**INSTRUCTIONS FOR THE TASK**
The answer must consist only of the lines in the records below from the line with "- la crise sanitaire" to the line with "[Link to Anmeldung", both included, copied word for word with every picture left out.

┌─ SOURCE MATERIAL

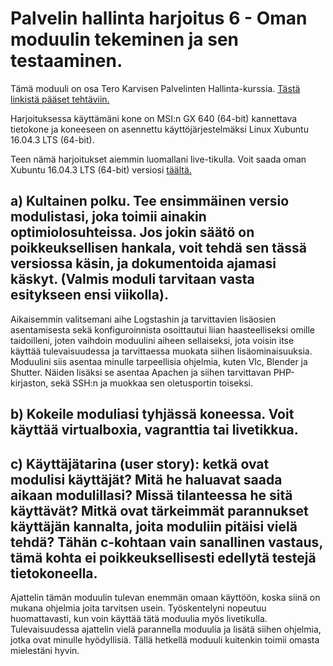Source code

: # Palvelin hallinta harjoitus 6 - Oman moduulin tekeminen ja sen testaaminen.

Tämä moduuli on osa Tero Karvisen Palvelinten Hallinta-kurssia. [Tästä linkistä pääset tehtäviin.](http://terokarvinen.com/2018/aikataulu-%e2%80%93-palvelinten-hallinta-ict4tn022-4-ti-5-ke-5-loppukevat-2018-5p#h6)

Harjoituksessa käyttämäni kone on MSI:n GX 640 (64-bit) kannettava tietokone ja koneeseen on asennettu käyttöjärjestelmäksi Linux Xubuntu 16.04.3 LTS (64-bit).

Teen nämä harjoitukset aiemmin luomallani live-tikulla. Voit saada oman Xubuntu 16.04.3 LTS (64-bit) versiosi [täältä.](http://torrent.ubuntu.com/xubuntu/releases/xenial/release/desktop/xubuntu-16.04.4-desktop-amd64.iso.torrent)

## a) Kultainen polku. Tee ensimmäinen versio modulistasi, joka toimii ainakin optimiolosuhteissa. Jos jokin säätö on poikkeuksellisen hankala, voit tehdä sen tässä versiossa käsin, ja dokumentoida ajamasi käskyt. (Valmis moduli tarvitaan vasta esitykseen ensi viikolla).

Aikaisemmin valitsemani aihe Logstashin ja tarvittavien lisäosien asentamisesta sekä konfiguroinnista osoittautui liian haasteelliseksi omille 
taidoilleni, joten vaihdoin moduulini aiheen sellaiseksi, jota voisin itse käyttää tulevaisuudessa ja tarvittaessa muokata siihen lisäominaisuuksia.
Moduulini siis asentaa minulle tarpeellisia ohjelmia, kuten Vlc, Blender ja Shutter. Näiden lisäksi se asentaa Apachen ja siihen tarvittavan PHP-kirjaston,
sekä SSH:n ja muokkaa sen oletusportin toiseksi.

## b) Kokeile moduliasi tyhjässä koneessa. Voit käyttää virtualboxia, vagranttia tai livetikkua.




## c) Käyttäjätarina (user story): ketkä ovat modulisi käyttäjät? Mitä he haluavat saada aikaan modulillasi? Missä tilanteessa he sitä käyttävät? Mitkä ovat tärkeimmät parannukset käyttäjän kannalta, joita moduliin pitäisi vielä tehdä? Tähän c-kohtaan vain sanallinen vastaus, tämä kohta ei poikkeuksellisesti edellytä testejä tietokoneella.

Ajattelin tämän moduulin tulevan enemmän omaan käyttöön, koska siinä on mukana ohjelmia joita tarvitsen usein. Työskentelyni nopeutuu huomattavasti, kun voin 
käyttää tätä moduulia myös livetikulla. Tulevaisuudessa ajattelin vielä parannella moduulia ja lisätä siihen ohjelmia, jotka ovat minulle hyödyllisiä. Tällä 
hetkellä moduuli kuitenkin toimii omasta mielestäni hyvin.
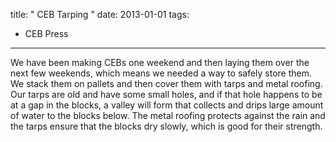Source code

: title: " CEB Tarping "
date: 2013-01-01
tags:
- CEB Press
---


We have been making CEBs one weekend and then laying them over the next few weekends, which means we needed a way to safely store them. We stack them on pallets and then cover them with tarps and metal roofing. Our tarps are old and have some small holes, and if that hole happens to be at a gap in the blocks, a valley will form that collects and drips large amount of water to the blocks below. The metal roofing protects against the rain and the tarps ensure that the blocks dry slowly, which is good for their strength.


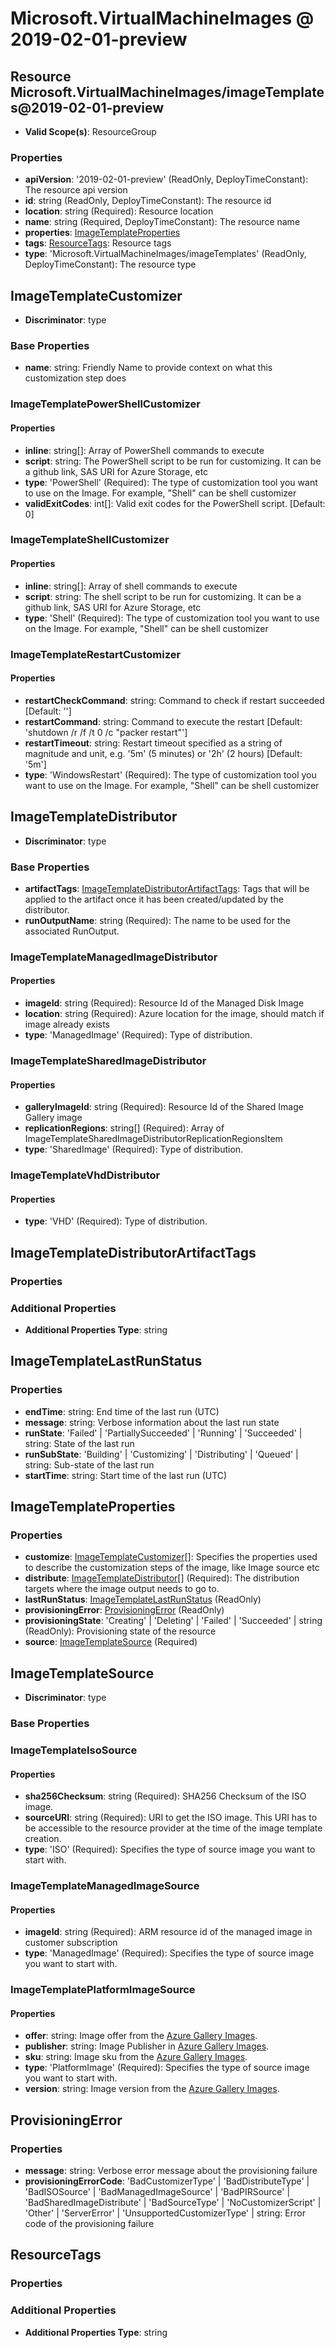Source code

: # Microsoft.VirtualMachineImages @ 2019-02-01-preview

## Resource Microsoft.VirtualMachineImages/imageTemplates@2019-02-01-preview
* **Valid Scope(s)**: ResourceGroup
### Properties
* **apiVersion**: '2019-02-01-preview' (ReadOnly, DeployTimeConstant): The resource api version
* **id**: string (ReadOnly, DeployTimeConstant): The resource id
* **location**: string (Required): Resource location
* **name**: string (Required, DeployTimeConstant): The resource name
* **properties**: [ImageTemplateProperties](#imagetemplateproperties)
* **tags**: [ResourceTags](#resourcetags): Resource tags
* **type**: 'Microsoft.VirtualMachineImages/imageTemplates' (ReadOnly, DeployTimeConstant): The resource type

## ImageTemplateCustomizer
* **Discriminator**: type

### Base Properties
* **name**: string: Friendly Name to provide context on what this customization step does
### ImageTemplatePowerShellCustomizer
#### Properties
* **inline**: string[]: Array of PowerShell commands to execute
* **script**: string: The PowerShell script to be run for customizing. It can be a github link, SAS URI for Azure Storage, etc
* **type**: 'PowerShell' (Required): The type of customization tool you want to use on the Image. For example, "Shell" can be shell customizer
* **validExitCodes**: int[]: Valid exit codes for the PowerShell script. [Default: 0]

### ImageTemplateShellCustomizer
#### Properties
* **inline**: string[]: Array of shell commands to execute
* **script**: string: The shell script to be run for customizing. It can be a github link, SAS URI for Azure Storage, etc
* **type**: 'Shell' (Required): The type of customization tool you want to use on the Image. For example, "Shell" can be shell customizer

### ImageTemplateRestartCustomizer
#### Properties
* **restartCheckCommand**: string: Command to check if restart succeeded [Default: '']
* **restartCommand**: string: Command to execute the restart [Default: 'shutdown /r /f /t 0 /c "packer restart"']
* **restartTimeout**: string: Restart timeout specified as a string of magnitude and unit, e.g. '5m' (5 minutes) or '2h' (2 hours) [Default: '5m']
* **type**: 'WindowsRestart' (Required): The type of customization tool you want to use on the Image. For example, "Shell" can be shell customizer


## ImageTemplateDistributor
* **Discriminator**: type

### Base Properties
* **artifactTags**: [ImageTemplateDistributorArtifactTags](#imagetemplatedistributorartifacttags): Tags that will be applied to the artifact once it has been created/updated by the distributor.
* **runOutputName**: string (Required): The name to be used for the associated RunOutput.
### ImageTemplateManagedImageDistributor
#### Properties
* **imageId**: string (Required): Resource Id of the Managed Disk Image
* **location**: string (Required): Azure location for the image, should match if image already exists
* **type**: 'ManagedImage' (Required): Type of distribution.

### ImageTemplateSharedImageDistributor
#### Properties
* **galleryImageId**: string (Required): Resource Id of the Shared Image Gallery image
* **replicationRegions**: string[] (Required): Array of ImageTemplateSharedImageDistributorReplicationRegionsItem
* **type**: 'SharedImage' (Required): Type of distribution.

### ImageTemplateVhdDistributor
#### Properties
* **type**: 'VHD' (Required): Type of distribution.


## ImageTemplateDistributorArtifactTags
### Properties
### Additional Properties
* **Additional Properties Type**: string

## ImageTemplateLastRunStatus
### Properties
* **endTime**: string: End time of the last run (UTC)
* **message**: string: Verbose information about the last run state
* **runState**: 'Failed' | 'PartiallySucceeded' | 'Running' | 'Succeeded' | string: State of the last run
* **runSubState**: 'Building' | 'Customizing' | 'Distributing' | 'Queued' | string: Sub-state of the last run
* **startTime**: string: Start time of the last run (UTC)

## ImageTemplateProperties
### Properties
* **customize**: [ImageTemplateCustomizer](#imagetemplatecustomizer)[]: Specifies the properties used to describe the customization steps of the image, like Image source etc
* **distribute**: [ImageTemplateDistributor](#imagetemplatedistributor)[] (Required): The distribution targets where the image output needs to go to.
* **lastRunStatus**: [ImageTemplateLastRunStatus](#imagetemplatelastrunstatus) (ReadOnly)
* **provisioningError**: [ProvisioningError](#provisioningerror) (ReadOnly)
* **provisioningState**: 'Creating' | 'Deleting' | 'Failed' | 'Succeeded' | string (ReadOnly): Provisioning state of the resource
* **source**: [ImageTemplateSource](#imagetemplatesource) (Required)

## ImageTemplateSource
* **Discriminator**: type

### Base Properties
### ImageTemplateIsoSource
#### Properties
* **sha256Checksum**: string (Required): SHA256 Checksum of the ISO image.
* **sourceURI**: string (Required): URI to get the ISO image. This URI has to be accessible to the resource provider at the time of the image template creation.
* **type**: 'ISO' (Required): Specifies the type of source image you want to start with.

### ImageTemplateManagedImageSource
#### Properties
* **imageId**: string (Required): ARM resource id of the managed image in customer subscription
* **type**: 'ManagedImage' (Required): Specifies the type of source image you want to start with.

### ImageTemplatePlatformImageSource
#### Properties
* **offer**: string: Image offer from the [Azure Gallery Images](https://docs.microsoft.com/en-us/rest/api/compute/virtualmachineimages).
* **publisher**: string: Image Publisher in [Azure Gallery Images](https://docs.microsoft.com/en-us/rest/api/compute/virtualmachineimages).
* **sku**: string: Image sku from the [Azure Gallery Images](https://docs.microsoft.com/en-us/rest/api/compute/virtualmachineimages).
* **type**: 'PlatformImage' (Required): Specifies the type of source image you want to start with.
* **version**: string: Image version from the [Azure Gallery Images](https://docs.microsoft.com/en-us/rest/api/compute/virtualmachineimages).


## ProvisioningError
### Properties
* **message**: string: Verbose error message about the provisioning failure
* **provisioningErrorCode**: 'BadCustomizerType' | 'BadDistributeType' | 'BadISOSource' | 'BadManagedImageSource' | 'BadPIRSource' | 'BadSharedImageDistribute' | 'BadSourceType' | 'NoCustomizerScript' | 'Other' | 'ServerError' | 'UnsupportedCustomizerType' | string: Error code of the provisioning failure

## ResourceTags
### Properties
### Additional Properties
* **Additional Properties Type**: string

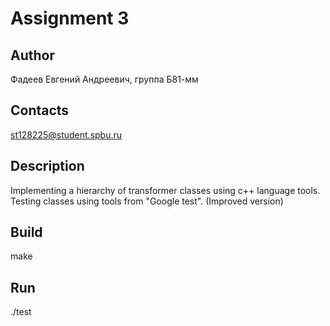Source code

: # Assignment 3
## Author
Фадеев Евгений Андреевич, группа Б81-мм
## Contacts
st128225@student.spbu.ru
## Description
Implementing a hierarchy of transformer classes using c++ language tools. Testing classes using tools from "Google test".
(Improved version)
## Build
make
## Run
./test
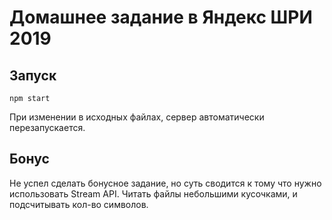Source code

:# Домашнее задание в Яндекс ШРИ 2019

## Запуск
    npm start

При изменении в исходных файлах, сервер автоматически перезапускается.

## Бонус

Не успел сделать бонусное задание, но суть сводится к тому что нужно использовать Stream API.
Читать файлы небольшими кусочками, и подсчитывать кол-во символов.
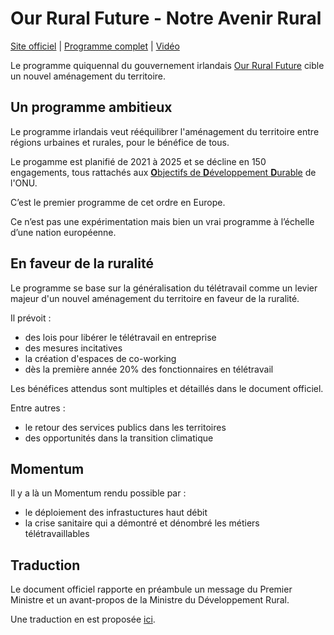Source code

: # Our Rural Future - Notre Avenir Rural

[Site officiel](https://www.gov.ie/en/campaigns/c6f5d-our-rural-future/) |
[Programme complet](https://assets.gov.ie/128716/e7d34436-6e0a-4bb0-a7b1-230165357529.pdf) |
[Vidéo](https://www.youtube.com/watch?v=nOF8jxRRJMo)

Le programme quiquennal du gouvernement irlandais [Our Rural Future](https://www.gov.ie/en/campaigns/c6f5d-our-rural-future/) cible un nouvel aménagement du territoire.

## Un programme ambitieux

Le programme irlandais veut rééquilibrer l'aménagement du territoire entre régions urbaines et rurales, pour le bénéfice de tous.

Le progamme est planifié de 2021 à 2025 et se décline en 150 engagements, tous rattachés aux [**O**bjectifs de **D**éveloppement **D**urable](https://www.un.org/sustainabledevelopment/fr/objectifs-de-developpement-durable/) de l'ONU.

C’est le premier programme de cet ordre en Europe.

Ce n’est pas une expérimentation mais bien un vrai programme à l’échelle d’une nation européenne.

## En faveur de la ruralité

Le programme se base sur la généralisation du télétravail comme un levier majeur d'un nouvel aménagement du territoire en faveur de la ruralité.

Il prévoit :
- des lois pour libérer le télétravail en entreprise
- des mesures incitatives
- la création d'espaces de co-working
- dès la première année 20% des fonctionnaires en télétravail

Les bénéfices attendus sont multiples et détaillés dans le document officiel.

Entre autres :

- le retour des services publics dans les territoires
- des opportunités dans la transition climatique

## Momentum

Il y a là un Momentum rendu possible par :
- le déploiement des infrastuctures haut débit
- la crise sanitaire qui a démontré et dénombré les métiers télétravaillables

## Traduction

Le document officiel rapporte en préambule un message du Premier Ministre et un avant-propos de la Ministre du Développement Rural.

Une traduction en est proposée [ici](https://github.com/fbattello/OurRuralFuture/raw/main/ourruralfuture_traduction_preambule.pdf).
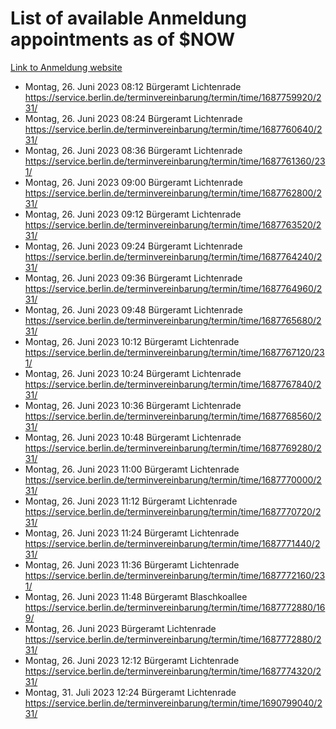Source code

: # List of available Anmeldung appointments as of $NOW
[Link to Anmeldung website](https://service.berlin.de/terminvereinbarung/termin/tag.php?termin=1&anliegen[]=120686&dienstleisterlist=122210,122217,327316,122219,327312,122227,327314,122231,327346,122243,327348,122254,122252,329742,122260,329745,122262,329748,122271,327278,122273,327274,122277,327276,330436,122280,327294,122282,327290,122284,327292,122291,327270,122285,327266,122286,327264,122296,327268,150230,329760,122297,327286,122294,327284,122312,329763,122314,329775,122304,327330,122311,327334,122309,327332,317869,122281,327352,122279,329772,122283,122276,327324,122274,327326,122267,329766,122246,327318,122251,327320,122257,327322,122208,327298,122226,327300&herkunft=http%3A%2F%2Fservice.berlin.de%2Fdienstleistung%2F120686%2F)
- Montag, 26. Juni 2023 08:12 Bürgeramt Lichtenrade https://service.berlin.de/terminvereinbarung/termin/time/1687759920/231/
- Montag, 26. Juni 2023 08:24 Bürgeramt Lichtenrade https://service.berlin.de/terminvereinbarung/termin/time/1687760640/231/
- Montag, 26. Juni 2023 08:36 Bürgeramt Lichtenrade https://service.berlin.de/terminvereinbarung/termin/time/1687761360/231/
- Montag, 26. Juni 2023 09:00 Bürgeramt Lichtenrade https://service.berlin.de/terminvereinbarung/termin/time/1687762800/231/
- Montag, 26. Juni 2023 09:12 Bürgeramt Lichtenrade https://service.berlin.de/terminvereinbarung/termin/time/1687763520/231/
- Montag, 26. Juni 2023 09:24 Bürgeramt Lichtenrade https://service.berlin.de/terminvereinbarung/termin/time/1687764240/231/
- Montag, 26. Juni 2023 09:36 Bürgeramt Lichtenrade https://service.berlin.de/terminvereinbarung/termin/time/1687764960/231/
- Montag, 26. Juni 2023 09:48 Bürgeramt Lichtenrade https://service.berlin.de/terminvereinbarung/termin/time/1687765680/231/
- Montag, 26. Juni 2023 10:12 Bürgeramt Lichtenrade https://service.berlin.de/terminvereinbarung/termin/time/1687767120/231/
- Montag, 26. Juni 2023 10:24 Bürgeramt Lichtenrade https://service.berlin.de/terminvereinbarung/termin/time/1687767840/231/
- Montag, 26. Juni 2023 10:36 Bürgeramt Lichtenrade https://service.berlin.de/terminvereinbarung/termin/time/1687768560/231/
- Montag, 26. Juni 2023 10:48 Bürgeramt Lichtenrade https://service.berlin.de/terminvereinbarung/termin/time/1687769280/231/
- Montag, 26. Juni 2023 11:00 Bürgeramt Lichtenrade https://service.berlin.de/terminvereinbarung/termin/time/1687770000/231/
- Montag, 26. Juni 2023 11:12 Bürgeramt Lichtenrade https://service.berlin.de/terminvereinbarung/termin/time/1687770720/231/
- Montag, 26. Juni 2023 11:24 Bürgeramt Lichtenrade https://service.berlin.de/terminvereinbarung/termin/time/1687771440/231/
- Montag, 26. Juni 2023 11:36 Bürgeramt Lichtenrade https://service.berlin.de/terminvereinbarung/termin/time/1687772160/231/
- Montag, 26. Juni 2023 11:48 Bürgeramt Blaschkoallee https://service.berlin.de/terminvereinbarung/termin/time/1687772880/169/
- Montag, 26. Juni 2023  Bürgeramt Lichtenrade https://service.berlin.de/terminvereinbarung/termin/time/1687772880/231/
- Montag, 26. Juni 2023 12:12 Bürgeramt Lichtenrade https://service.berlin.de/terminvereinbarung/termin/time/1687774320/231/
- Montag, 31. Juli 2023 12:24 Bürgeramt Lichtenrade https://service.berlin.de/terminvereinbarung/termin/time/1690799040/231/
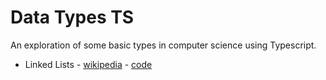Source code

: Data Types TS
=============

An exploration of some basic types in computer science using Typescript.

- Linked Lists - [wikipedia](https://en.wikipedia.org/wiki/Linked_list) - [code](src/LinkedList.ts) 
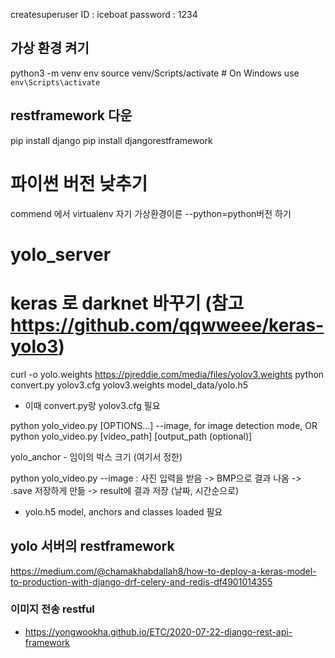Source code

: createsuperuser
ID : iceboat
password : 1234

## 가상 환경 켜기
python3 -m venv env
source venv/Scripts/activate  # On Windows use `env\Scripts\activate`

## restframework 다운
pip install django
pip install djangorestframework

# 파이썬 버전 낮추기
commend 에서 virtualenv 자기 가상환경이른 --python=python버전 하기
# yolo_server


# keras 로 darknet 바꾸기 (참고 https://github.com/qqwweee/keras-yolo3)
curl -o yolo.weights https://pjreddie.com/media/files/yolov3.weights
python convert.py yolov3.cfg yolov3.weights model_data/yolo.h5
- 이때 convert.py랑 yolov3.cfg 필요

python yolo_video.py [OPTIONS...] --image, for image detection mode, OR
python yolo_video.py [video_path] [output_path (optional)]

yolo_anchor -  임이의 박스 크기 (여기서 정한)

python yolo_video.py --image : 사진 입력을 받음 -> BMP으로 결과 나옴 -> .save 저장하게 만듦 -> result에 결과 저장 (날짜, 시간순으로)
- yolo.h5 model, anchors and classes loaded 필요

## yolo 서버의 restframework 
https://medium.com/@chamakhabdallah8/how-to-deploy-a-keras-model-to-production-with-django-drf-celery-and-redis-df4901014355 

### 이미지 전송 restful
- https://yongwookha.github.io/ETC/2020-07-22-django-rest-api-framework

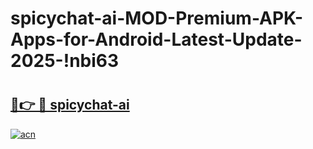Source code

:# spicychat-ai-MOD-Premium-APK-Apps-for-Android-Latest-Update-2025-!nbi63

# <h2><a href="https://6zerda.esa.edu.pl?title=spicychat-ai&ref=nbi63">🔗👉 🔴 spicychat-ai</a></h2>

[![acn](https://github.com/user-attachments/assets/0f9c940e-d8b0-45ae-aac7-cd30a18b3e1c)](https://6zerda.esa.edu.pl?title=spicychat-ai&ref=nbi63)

└─

**YOUR RESPONSE**
- la crise sanitaire qui a démontré et dénombré les métiers télétravaillables

## Traduction

Le document officiel rapporte en préambule un message du Premier Ministre et un avant-propos de la Ministre du Développement Rural.

Une traduction en est proposée [ici](https://github.com/fbattello/OurRuralFuture/raw/main/ourruralfuture_traduction_preambule.pdf).
Source code

: # List of available Anmeldung appointments as of $NOW
[Link to Anmeldung website](https://service.berlin.de/terminvereinbarung/termin/tag.php?termin=1&anliegen[]=120686&dienstleisterlist=122210,122217,327316,122219,327312,122227,327314,122231,327346,122243,327348,122254,122252,329742,122260,329745,122262,329748,122271,327278,122273,327274,122277,327276,330436,122280,327294,122282,327290,122284,327292,122291,327270,122285,327266,122286,327264,122296,327268,150230,329760,122297,327286,122294,327284,122312,329763,122314,329775,122304,327330,122311,327334,122309,327332,317869,122281,327352,122279,329772,122283,122276,327324,122274,327326,122267,329766,122246,327318,122251,327320,122257,327322,122208,327298,122226,327300&herkunft=http%3A%2F%2Fservice.berlin.de%2Fdienstleistung%2F120686%2F)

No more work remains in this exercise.